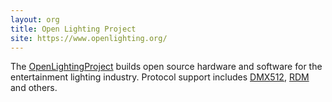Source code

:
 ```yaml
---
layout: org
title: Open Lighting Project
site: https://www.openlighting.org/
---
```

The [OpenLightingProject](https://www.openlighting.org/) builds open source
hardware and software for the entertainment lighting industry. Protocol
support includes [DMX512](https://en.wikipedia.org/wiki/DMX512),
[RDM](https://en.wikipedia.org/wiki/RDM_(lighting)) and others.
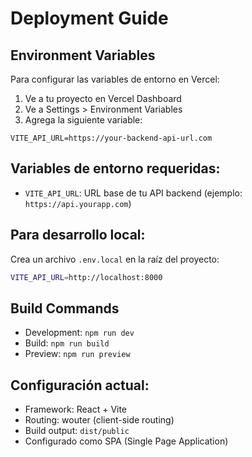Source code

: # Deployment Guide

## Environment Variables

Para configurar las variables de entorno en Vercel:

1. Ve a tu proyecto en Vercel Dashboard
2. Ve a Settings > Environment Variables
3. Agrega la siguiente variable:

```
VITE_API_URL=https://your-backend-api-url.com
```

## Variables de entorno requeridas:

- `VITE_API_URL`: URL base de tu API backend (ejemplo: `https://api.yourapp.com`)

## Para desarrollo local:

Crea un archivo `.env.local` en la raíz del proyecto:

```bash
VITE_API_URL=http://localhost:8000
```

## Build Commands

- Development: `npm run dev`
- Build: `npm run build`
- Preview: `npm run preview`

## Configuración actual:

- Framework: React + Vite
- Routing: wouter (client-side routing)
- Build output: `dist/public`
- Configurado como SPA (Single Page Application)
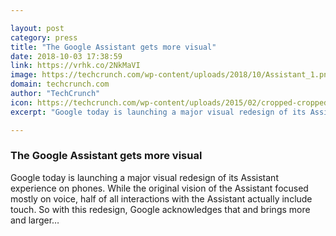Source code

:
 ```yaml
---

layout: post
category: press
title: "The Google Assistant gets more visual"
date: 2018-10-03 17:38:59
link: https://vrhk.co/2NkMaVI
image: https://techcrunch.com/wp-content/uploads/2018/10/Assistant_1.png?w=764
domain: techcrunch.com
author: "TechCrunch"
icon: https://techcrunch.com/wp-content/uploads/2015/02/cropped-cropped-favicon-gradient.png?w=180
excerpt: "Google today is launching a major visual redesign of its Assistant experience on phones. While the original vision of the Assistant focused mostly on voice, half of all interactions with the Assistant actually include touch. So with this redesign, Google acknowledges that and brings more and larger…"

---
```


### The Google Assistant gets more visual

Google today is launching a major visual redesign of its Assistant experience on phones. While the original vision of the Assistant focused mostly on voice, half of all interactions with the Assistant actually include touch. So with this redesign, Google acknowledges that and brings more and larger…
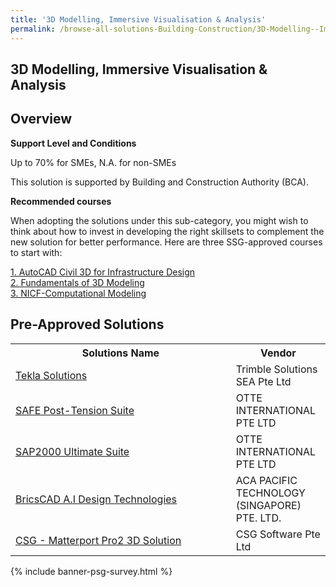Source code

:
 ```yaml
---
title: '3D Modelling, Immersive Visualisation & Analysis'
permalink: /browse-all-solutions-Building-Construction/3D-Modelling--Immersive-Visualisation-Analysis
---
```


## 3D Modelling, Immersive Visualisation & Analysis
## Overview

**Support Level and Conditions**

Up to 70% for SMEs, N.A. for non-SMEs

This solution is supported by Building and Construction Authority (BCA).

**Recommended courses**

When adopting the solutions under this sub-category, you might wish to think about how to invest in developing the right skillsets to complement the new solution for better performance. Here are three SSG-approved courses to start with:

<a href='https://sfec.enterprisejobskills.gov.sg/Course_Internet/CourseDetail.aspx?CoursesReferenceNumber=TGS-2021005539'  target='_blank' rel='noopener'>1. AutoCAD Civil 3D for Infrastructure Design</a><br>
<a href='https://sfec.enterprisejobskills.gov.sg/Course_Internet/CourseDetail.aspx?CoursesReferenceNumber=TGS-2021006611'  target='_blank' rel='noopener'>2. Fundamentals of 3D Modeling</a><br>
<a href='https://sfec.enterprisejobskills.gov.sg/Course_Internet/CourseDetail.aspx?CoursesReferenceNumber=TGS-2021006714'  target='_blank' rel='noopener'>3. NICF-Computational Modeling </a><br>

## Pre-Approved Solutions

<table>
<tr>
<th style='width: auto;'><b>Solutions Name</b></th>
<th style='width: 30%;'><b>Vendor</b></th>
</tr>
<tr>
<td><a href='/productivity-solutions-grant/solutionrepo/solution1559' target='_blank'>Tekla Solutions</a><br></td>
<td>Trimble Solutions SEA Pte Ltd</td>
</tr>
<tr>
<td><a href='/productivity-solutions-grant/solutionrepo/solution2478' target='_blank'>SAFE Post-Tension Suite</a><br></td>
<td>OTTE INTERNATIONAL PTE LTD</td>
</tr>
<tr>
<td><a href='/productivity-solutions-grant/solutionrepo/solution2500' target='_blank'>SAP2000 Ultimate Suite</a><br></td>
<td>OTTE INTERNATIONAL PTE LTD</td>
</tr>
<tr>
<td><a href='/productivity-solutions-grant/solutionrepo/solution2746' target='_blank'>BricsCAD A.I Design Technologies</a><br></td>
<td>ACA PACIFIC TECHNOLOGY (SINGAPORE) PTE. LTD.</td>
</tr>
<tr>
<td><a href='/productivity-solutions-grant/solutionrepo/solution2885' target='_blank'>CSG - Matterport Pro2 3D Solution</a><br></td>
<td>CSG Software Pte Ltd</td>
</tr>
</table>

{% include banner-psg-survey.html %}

EXERCISE =
Every line of the material should be repeated precisely; pictures are to be excluded.

OUTPUT OF THE EXERCISE =
Source code

:
 ```yaml
---
layout: org
title: Open Lighting Project
site: https://www.openlighting.org/
---
```

The [OpenLightingProject](https://www.openlighting.org/) builds open source
hardware and software for the entertainment lighting industry. Protocol
support includes [DMX512](https://en.wikipedia.org/wiki/DMX512),
[RDM](https://en.wikipedia.org/wiki/RDM_(lighting)) and others.
Source code

: # Deployment Guide

## Environment Variables

Para configurar las variables de entorno en Vercel:

1. Ve a tu proyecto en Vercel Dashboard
2. Ve a Settings > Environment Variables
3. Agrega la siguiente variable:

```
VITE_API_URL=https://your-backend-api-url.com
```

## Variables de entorno requeridas:

- `VITE_API_URL`: URL base de tu API backend (ejemplo: `https://api.yourapp.com`)

## Para desarrollo local:

Crea un archivo `.env.local` en la raíz del proyecto:

```bash
VITE_API_URL=http://localhost:8000
```

## Build Commands

- Development: `npm run dev`
- Build: `npm run build`
- Preview: `npm run preview`

## Configuración actual:

- Framework: React + Vite
- Routing: wouter (client-side routing)
- Build output: `dist/public`
- Configurado como SPA (Single Page Application)
Source code

:
 ```yaml
---

layout: post
category: press
title: "The Google Assistant gets more visual"
date: 2018-10-03 17:38:59
link: https://vrhk.co/2NkMaVI
image: https://techcrunch.com/wp-content/uploads/2018/10/Assistant_1.png?w=764
domain: techcrunch.com
author: "TechCrunch"
icon: https://techcrunch.com/wp-content/uploads/2015/02/cropped-cropped-favicon-gradient.png?w=180
excerpt: "Google today is launching a major visual redesign of its Assistant experience on phones. While the original vision of the Assistant focused mostly on voice, half of all interactions with the Assistant actually include touch. So with this redesign, Google acknowledges that and brings more and larger…"

---
```


### The Google Assistant gets more visual

Google today is launching a major visual redesign of its Assistant experience on phones. While the original vision of the Assistant focused mostly on voice, half of all interactions with the Assistant actually include touch. So with this redesign, Google acknowledges that and brings more and larger…
Source code

:
 ```yaml
---
title: '3D Modelling, Immersive Visualisation & Analysis'
permalink: /browse-all-solutions-Building-Construction/3D-Modelling--Immersive-Visualisation-Analysis
---
```


## 3D Modelling, Immersive Visualisation & Analysis
## Overview

**Support Level and Conditions**

Up to 70% for SMEs, N.A. for non-SMEs

This solution is supported by Building and Construction Authority (BCA).

**Recommended courses**

When adopting the solutions under this sub-category, you might wish to think about how to invest in developing the right skillsets to complement the new solution for better performance. Here are three SSG-approved courses to start with:

<a href='https://sfec.enterprisejobskills.gov.sg/Course_Internet/CourseDetail.aspx?CoursesReferenceNumber=TGS-2021005539'  target='_blank' rel='noopener'>1. AutoCAD Civil 3D for Infrastructure Design</a><br>
<a href='https://sfec.enterprisejobskills.gov.sg/Course_Internet/CourseDetail.aspx?CoursesReferenceNumber=TGS-2021006611'  target='_blank' rel='noopener'>2. Fundamentals of 3D Modeling</a><br>
<a href='https://sfec.enterprisejobskills.gov.sg/Course_Internet/CourseDetail.aspx?CoursesReferenceNumber=TGS-2021006714'  target='_blank' rel='noopener'>3. NICF-Computational Modeling </a><br>

## Pre-Approved Solutions

<table>
<tr>
<th style='width: auto;'><b>Solutions Name</b></th>
<th style='width: 30%;'><b>Vendor</b></th>
</tr>
<tr>
<td><a href='/productivity-solutions-grant/solutionrepo/solution1559' target='_blank'>Tekla Solutions</a><br></td>
<td>Trimble Solutions SEA Pte Ltd</td>
</tr>
<tr>
<td><a href='/productivity-solutions-grant/solutionrepo/solution2478' target='_blank'>SAFE Post-Tension Suite</a><br></td>
<td>OTTE INTERNATIONAL PTE LTD</td>
</tr>
<tr>
<td><a href='/productivity-solutions-grant/solutionrepo/solution2500' target='_blank'>SAP2000 Ultimate Suite</a><br></td>
<td>OTTE INTERNATIONAL PTE LTD</td>
</tr>
<tr>
<td><a href='/productivity-solutions-grant/solutionrepo/solution2746' target='_blank'>BricsCAD A.I Design Technologies</a><br></td>
<td>ACA PACIFIC TECHNOLOGY (SINGAPORE) PTE. LTD.</td>
</tr>
<tr>
<td><a href='/productivity-solutions-grant/solutionrepo/solution2885' target='_blank'>CSG - Matterport Pro2 3D Solution</a><br></td>
<td>CSG Software Pte Ltd</td>
</tr>
</table>

{% include banner-psg-survey.html %}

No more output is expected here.